[BOWEN, Emanuel (c. 1720-67) and John GIBSON (fl. 1750-1792)] - Robert LAURIE (1755-1836) & James WHITTLE (d. 1818), publishers.
A New Map of North America, with the West India Islands. Divided according to the preliminary articles of peace, signed at Versailles, 20, Jan. 1783. wherein are particularly distinguished the United States, and the several provinces, governments &ca which compose the British Dominions; laid down according to the latest surveys, and corrected from the original materials, of Goverr. Pownall, Member of Parliamt
London: publish'd by Laurie & Whittle, 12th May 1794. Engraved map on four joined sheets, hand coloured in outline. Sheet size: 41 3/8 x 47 1/2 inches.

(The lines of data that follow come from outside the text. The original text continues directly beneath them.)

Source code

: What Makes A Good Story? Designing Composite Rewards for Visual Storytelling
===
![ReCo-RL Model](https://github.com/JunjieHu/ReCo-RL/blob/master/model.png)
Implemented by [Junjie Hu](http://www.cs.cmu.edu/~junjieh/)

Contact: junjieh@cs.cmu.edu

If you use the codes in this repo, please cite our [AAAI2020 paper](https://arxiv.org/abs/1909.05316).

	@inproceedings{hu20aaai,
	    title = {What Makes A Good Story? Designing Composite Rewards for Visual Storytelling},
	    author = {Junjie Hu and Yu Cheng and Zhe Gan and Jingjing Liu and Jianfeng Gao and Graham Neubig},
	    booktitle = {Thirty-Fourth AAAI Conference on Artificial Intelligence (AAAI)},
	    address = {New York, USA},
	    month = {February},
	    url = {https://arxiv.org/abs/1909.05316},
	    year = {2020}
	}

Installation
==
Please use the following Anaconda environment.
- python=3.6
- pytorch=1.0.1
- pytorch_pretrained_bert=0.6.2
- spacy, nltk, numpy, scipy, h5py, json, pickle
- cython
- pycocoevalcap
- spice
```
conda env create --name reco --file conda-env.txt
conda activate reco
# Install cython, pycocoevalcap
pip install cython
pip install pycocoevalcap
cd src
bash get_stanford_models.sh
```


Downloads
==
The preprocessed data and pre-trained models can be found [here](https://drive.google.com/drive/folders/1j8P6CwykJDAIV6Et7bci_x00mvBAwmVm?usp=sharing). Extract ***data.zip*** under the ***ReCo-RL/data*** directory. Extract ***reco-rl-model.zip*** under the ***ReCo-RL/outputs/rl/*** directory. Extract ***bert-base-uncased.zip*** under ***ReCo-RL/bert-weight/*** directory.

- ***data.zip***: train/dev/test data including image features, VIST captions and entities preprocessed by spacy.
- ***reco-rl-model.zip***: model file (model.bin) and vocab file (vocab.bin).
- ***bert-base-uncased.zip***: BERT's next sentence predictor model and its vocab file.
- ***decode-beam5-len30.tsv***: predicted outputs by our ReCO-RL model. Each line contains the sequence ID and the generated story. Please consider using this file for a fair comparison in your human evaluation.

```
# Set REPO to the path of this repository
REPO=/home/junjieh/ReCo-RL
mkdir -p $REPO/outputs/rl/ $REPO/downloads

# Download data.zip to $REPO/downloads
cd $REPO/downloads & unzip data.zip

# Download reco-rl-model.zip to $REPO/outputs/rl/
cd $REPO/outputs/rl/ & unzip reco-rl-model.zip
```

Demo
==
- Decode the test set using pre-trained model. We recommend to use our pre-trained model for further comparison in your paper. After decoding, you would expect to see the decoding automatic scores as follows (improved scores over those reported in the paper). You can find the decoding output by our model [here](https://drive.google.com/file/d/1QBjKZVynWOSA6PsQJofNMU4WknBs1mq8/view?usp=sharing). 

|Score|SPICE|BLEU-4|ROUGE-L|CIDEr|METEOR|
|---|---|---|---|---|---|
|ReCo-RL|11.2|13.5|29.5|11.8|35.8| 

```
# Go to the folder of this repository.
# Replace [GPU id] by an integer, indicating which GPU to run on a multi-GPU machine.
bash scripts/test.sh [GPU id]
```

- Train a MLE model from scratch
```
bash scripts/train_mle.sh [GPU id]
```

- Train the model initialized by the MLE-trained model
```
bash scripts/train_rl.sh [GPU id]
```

Bowen and Gibson's large scale wall map of North America: a Laurie and Whittle issue published following the Treaty of Paris that ended the American Revolution.
Bowen and Gibson's map was first issued in about 1755 under the title An Accurate Map of North America. It served as a generally accurate template for showing the enormous political changes that took place in the next forty years. Sometimes known as the Pownall Map of North America because of the significant contribution the former governor of Massachusetts, Thomas Pownall, made to the geographical knowledge of the northeast, this large wall map has great presence and teems with information, including numerous Native American placenames in the western areas,native tribal regions, notes and routes of early roads, and the forts along the Mississippi and to the west of the Appalachians. The two inset maps are of Baffin and Hudson's Bays, and the mouth of the Colorado River, the latter map based on the explorations of Eusebio Kino. The present map is the fourth version of the title, and is an issue which incorporates the changes brought about by the 1783 Treaty of Paris. A notation on the map reads: "The Divisions in this map are coloured according to the preliminaries signed at Versailles [sic.], January 20th. 1783. The Red indicates the British posessions; the Green those of the United States; the Blue what belongs to the French , and the Yellow what belongs to the Spaniards." Also included is Article III from the Treaty that guaranteed fishing rights to the United States in the Grand Banks and other places around New Brunswick and Newfoundland. Previous issues dating to the Revolution had included some of the articles of the 1763 Treaty, these have been entirely removed, and the cartouche has been reworked, among other changes. The present issue has no imprint in the bottom right corner, is printed on laid paper and includes the western coast of Newfoundland coloured in red.
Degrees of Latitude 36; Stevens & Tree, "Comparative Cartography" 49k, in Tooley, The Mapping of America.